In a recent survey of Asia Pacific companies by enterprise security provider Palo Alto Networks, more than six out of ten were found to have the basic antivirus and firewall infrastructures. Only less than a third have invested in the more advanced solutions. In a way, the findings can be regarded as positive if the reason for not deploying two-factor authentication, for example, is that it is not appropriate for the organization, rather than ignorance or cost considerations.
“Up-to-date technology is critical, but it can all be for nothing if companies fail to recognize and control the risk posed by their people”
Lesson 4: Mindsets are also important
In the same study, 58% of Asia Pacific organizations said they believe that a ‘detect and respond’ approach is more important than prevention. This mindset might require re-evaluation, given the continued prevalence of data breaches in the region, reckons Palo Alto. “Overall, the APAC markets surveyed were unanimous about employees’ lack of cybersecurity awareness being the topmost challenge,” it adds. “Risk from third-party vendors was the second most prominent concern.”
“Cyber threats are not problems you can solve simply by increasing budgets,” says Sean Duca, Palo Alto Vice President and Regional Chief Security Officer for Asia-Pacific. “A good approach to cybersecurity requires the buy-in of business leaders and understanding of the threat landscape so they can help design and implement more effective cybersecurity policies in order to prevent breaches." Employee education must be elevated to the top of the agenda, he adds.
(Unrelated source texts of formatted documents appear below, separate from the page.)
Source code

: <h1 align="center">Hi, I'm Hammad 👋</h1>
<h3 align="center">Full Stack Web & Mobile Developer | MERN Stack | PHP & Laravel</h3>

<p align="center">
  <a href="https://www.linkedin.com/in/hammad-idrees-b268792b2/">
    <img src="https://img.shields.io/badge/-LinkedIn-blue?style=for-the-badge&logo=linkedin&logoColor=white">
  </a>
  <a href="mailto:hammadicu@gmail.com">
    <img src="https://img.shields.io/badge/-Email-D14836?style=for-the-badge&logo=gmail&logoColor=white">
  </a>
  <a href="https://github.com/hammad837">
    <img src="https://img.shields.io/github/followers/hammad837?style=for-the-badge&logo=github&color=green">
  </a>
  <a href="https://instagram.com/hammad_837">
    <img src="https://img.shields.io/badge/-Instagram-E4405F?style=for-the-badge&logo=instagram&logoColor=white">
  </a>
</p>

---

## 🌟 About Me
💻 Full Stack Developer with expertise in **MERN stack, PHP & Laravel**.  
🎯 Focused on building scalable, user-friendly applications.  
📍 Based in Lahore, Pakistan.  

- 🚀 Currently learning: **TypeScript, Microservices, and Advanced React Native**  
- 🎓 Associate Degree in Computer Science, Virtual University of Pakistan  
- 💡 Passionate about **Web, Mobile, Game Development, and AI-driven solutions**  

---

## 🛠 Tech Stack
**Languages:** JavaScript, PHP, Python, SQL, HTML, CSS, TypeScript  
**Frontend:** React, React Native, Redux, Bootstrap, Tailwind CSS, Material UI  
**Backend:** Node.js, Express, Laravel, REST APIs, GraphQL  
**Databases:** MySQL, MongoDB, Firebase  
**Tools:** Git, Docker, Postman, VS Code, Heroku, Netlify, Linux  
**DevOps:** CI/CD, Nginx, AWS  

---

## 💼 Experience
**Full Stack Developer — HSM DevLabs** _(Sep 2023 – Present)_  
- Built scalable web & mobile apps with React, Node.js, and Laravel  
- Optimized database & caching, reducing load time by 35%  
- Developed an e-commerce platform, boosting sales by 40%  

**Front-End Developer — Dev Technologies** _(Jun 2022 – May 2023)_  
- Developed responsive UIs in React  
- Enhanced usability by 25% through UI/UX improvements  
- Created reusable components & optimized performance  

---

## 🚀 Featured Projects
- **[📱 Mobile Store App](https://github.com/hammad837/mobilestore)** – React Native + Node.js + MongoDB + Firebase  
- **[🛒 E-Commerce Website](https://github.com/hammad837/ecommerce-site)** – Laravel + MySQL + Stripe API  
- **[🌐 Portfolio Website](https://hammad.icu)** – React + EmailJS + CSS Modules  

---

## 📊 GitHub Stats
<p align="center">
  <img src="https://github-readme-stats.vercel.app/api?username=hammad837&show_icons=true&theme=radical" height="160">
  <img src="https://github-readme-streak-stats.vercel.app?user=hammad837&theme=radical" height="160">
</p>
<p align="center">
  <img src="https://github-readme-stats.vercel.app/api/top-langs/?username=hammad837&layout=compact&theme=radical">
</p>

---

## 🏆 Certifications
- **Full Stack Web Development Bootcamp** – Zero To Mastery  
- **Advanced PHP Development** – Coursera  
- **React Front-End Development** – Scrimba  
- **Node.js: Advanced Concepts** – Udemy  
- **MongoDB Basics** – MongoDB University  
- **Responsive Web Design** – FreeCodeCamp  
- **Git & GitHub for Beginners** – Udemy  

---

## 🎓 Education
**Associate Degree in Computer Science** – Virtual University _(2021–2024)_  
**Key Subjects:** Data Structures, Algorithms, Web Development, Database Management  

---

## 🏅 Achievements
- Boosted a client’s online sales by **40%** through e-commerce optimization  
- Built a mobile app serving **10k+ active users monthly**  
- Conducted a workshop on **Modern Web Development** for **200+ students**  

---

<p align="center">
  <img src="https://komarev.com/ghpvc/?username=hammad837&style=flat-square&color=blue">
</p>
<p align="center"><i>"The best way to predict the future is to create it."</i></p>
“Up-to-date technology is critical, but it can all be for nothing if companies fail to recognize and control the risk posed by their people,” says Aon, a global risk management company. “People can make mistakes, fall prey to social engineering attacks, or simply act out of malice . . . Educating your staff on their responsibilities, and on the dangers they face, is key.”
“More often than not, it’s human error that lies at the heart of major security breaches,” Aon says. That statement may be proved true in the case of Equifax, if it turns out that the failure to patch the Apache software was the reason the hackers were able to access its servers and steal data.